● TASK BRIEF:
What you return must be exactly the lines running from the one with "なんか複雑に見えるけど、実際は以下の処理を順番にやってるだけです。" to the end of the data below, inclusive, and nothing more.
━━━━━━━━━━
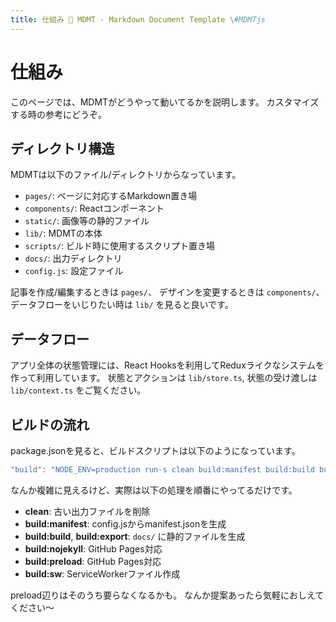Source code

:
 ```yaml
---
title: 仕組み 💊 MDMT - Markdown Document Template \#MDMTjs
---
```

# 仕組み

このページでは、MDMTがどうやって動いてるかを説明します。
カスタマイズする時の参考にどうぞ。

## ディレクトリ構造

MDMTは以下のファイル/ディレクトリからなっています。

- `pages/`: ページに対応するMarkdown置き場
- `components/`: Reactコンポーネント
- `static/`: 画像等の静的ファイル
- `lib/`: MDMTの本体
- `scripts/`: ビルド時に使用するスクリプト置き場
- `docs/`: 出力ディレクトリ
- `config.js`: 設定ファイル

記事を作成/編集するときは `pages/`、 デザインを変更するときは `components/`、データフローをいじりたい時は `lib/` を見ると良いです。

## データフロー

アプリ全体の状態管理には、React Hooksを利用してReduxライクなシステムを作って利用しています。
状態とアクションは `lib/store.ts`, 状態の受け渡しは `lib/context.ts` をご覧ください。

## ビルドの流れ

package.jsonを見ると、ビルドスクリプトは以下のようになっています。

```js
"build": "NODE_ENV=production run-s clean build:manifest build:build build:export build:nojekyll build:preload build:sw",
```

なんか複雑に見えるけど、実際は以下の処理を順番にやってるだけです。

- **clean**: 古い出力ファイルを削除
- **build:manifest**: config.jsからmanifest.jsonを生成
- **build:build**, **build:export**: `docs/` に静的ファイルを生成
- **build:nojekyll**: GitHub Pages対応
- **build:preload**: GitHub Pages対応
- **build:sw**: ServiceWorkerファイル作成

preload辺りはそのうち要らなくなるかも。
なんか提案あったら気軽におしえてください〜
━━━━━━━━━━
● OUTPUT FOR THIS EXERCISE:
なんか複雑に見えるけど、実際は以下の処理を順番にやってるだけです。

- **clean**: 古い出力ファイルを削除
- **build:manifest**: config.jsからmanifest.jsonを生成
- **build:build**, **build:export**: `docs/` に静的ファイルを生成
- **build:nojekyll**: GitHub Pages対応
- **build:preload**: GitHub Pages対応
- **build:sw**: ServiceWorkerファイル作成

preload辺りはそのうち要らなくなるかも。
なんか提案あったら気軽におしえてください〜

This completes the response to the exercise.